Charities Don’t Need Celebrities
You can’t turn the television on without seeing at least one charity plea from some huge celebrity. You’ve got Michael J. Fox pushing Parkinson’s research, Angelina Jolie and her U.N. work, and George Clooney fighting the genocide in Darfur. All across the Food Network, its star chefs pushed viewers to fight hunger during the holiday season. But, a 2006 study by Cone, a company that matches celebrities with causes, found that celebrities are not the draw that many charities hope for.

Don’t get me wrong. Celebrities are great at attracting attention. As a matter of fact, it was the United Nations that first conjured up the idea of celebrities as spokespeople back in 1954 when it hired Danny Kaye to help push its cause.

But when it comes to asking donors to dig deep into their pockets, there are very few that are influenced by celebrities. In the Cone study, only 15% of Americans said that a celebrity spokesperson made a difference in their giving. Who does influence a person to give? Donors are most influenced by family members (77%); friends (64%); charities (63%); places of worship (60%); co-workers (40%); and companies (30%).

So what does matter to donors? What are the driving factors behind a person’s decision to donate money to a charity? Well, according to the research, the overwhelming reason why people donate money, with 82% of respondents weighing in on this, is whether or not they trust the charity. Charities must make potential donors truly believe how they will spend the money.
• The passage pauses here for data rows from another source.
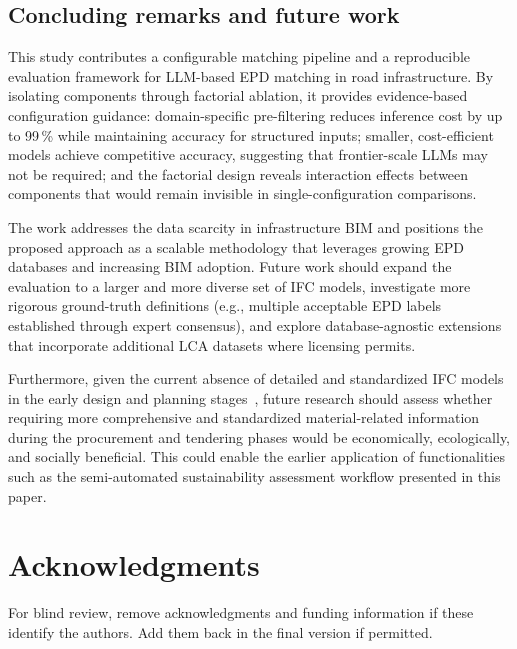 \documentclass[10pt, a4paper, twocolumn]{article}
\begin{document}
\subsection{Concluding remarks and future work}

This study contributes a configurable matching pipeline and a reproducible
evaluation framework for LLM-based EPD matching in road infrastructure. By
isolating components through factorial ablation, it provides evidence-based
configuration guidance: domain-specific pre-filtering reduces inference cost by up
to 99\,\% while maintaining accuracy for structured inputs; smaller, cost-efficient
models achieve competitive accuracy, suggesting that frontier-scale LLMs may not be
required; and the factorial design reveals interaction effects between components
that would remain invisible in single-configuration comparisons.

The work addresses the data scarcity in infrastructure BIM and positions the
proposed approach as a scalable methodology that leverages growing EPD databases
and increasing BIM adoption. Future work should expand the evaluation to a larger
and more diverse set of IFC models, investigate more rigorous ground-truth
definitions (e.g., multiple acceptable EPD labels established through expert
consensus), and explore database-agnostic extensions that incorporate additional
LCA datasets where licensing permits.

Furthermore, given the current absence of detailed and standardized IFC models in the early design and planning stages~\cite{RWTHAachenUniversity.2025}, future research should assess whether requiring more comprehensive and standardized material-related information during the procurement and tendering phases would be economically, ecologically, and socially beneficial.  This could enable the earlier application of functionalities such as the semi-automated sustainability assessment workflow presented in this paper. 

\section*{Acknowledgments}

For blind review, remove acknowledgments and funding information if these
identify the authors. Add them back in the final version if permitted.











\end{document}
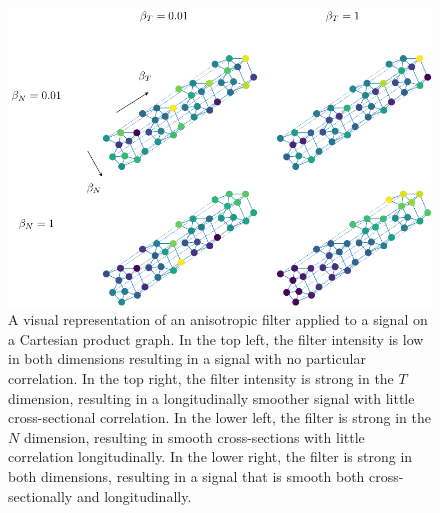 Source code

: \clearpage

\vspace*{\fill}

\begin{figure}[h]
    \includegraphics[width=0.95\linewidth]{Figures/2dFilters.pdf}
    \caption[A visual representation of applying an isotropic and anisotropic graph filter]{A visual representation of an anisotropic filter applied to a signal on a Cartesian product graph. In the top left, the filter intensity is low in both dimensions resulting in a signal with no particular correlation. In the top right, the filter intensity is strong in the $T$ dimension, resulting in a longitudinally smoother signal with little cross-sectional correlation. In the lower left, the filter is strong in the $N$ dimension, resulting in smooth cross-sections with little correlation longitudinally. In the lower right, the filter is strong in both dimensions, resulting in a signal that is smooth both cross-sectionally and longitudinally. }
    \label{fig:filters}
\end{figure}

\vspace*{\fill}


\clearpage

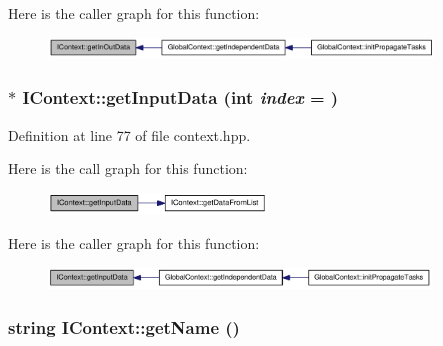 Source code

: Here is the caller graph for this function:\nopagebreak
\begin{figure}[H]
\begin{center}
\leavevmode
\includegraphics[width=290pt]{class_i_context_ab62e24ee67cb0f7355a0671afd0cbe10_icgraph}
\end{center}
\end{figure}
\hypertarget{class_i_context_a9e625b1922446c14cf63f712521788b4}{
\subsubsection[{getInputData}]{$\ast$ IContext::getInputData (int {\em index} = {})}}
\label{class_i_context_a9e625b1922446c14cf63f712521788b4}


Definition at line 77 of file context.hpp.

Here is the call graph for this function:\nopagebreak
\begin{figure}[H]
\begin{center}
\leavevmode
\includegraphics[width=165pt]{class_i_context_a9e625b1922446c14cf63f712521788b4_cgraph}
\end{center}
\end{figure}


Here is the caller graph for this function:\nopagebreak
\begin{figure}[H]
\begin{center}
\leavevmode
\includegraphics[width=288pt]{class_i_context_a9e625b1922446c14cf63f712521788b4_icgraph}
\end{center}
\end{figure}
\hypertarget{class_i_context_a607d8609c589bfa7937b5a8313c61d04}{
\subsubsection[{getName}]{\setlength{\rightskip}{0pt plus 5cm}string IContext::getName ()}}
\label{class_i_context_a607d8609c589bfa7937b5a8313c61d04}


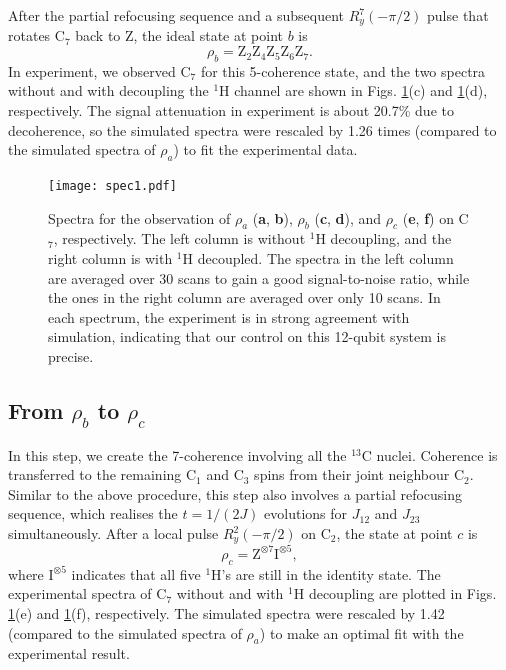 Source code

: \documentclass[twocolumn,reprint, amsmath,amssymb,showpacs,superscriptaddress]{revtex4-1}
\newcommand{\be}{\begin{equation}}
\newcommand{\ee}{\end{equation}}
\begin{document}
After the partial refocusing sequence and a subsequent $R_y^7\left( -\pi/2 \right)$ pulse that rotates C$_7$ back to Z, the ideal state at point $b$ is
\be
\rho_b = \text{Z}_2\text{Z}_4\text{Z}_5\text{Z}_6\text{Z}_7.
\label{rhob}
\ee
In experiment, we observed C$_7$ for this 5-coherence state, and the two spectra without and with decoupling the $^1$H channel are shown in Figs. \ref{spec1}(c) and \ref{spec1}(d), respectively. The signal attenuation in experiment is about 20.7\% due to decoherence, so the simulated spectra were rescaled by 1.26 times (compared to the simulated spectra of $\rho_a$) to fit the experimental data.

\begin{figure}
\begin{center}
\texttt{[image: spec1.pdf]}
\end{center}
\makeatletter
\renewcommand{\thefigure}{S\@arabic\c@figure}
\makeatother
\caption{Spectra for the observation of $\rho_a$ (\textbf{a}, \textbf{b}), $\rho_b$ (\textbf{c}, \textbf{d}), and $\rho_c$ (\textbf{e}, \textbf{f}) on C$_7$, respectively. The left column is without $^1$H decoupling, and the right column is with $^1$H decoupled. The spectra in the left column are averaged over 30 scans to gain a good signal-to-noise ratio, while the ones in the right column are averaged over only 10 scans. In each spectrum, the experiment is in strong agreement with simulation, indicating that our control on this 12-qubit system is precise. }
\label{spec1}
\end{figure}

\subsection{From $\rho_b$ to $\rho_c$}


In this step, we create the 7-coherence involving all the $^{13}$C nuclei. Coherence is transferred to the remaining C$_1$ and C$_3$ spins from their joint neighbour C$_2$. Similar to the above procedure, this step also involves a partial refocusing sequence, which realises the $t = 1/(2J)$ evolutions for $J_{12}$ and $J_{23}$ simultaneously. After a local pulse $R_y^2\left( -\pi/2 \right)$ on C$_2$, the state at point $c$ is
\be
\rho_c = \text{Z}^{\otimes 7}\text{I}^{\otimes 5},
\label{rhoc}
\ee
where $\text{I}^{\otimes 5}$ indicates that all five $^1$H's are still in the identity state. The experimental spectra of C$_7$ without and with $^1$H decoupling are plotted in Figs. \ref{spec1}(e) and \ref{spec1}(f), respectively. The simulated spectra were rescaled by 1.42 (compared to the simulated spectra of $\rho_a$) to make an optimal fit with the experimental result.
\end{document}
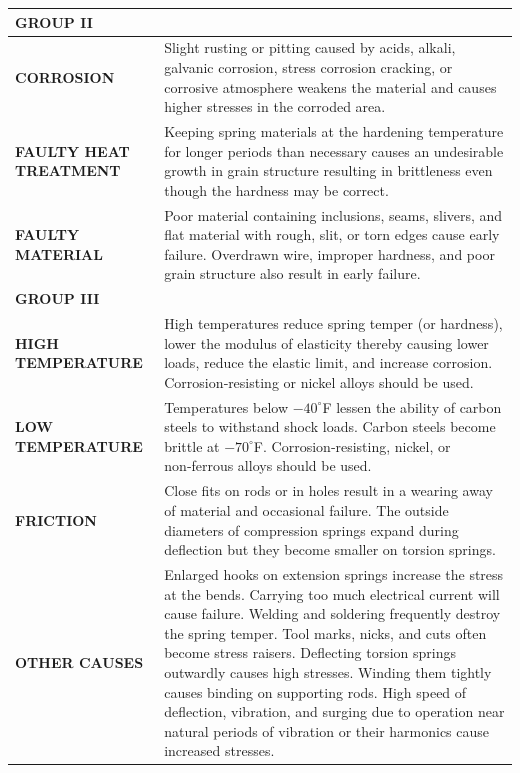 \documentclass[10pt]{article}
\begin{document}
\begin{table}[h!]
\begin{tabularx}{\textwidth}{|p{3cm}|p{12cm}|}
\multicolumn{2}{|l|}{\textbf{GROUP II}} \\
\hline
\textbf{CORROSION} &
Slight rusting or pitting caused by acids, alkali, galvanic corrosion, stress corrosion cracking, or corrosive atmosphere weakens the material and causes higher stresses in the corroded area. \\
\hline
\textbf{FAULTY HEAT TREATMENT} &
Keeping spring materials at the hardening temperature for longer periods than necessary causes an undesirable growth in grain structure resulting in brittleness even though the hardness may be correct. \\
\hline
\textbf{FAULTY MATERIAL} &
Poor material containing inclusions, seams, slivers, and flat material with rough, slit, or torn edges cause early failure. Overdrawn wire, improper hardness, and poor grain structure also result in early failure. \\
\hline

\multicolumn{2}{|l|}{\textbf{GROUP III}} \\
\hline
\textbf{HIGH TEMPERATURE} &
High temperatures reduce spring temper (or hardness), lower the modulus of elasticity thereby causing lower loads, reduce the elastic limit, and increase corrosion. Corrosion‑resisting or nickel alloys should be used. \\
\hline
\textbf{LOW TEMPERATURE} &
Temperatures below $-40^\circ$F lessen the ability of carbon steels to withstand shock loads. Carbon steels become brittle at $-70^\circ$F. Corrosion‑resisting, nickel, or non‑ferrous alloys should be used. \\
\hline
\textbf{FRICTION} &
Close fits on rods or in holes result in a wearing away of material and occasional failure. The outside diameters of compression springs expand during deflection but they become smaller on torsion springs. \\
\hline
\textbf{OTHER CAUSES} &
Enlarged hooks on extension springs increase the stress at the bends. Carrying too much electrical current will cause failure. Welding and soldering frequently destroy the spring temper. Tool marks, nicks, and cuts often become stress raisers. Deflecting torsion springs outwardly causes high stresses. Winding them tightly causes binding on supporting rods. High speed of deflection, vibration, and surging due to operation near natural periods of vibration or their harmonics cause increased stresses. \\
\hline

\end{tabularx}
\end{table}
\end{document}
The next most important issue is whether or not a potential donor can see the difference a charity makes, to the tune of 81%. That means the more localized the charity is, the more likely a person is to give. And 78% of respondents indicate that when a trusted friend or individual is involved in the charity, they’ll be more likely to give. That means charities need to concentrate on helping their advocates expand their reach.

Finally, if a person has a personal relationship with the cause or charity, they are more likely to give. When charities make it easy to donate, 68% of respondents say they will. When the cause is in the news often, 45% say they are influenced to give. And that is followed by the final reason why a person will donate to charity: 28% say when a celebrity or company they admire is a supporter, they tend to also lend their support.

Based on these findings, it is easy to see how celebrities are not the reason why people are giving money to charity. However, it is equally easy to see why so many charities are attempting to secure celebrity endorsements. They attract attention, and sometimes attention is all you need. Get someone to look at you, and maybe they’ll look twice. If they never look, they’ll never care.

The bottom line – if celebrity endorsements are working for your charity, then continue what you’re doing. However, if you’ve never worked with a celebrity before, don’t rush into a huge celebrity commitment because of a perceived benefit to you. Do your research first to make sure your organization is meeting all of the other needs of your potential donors.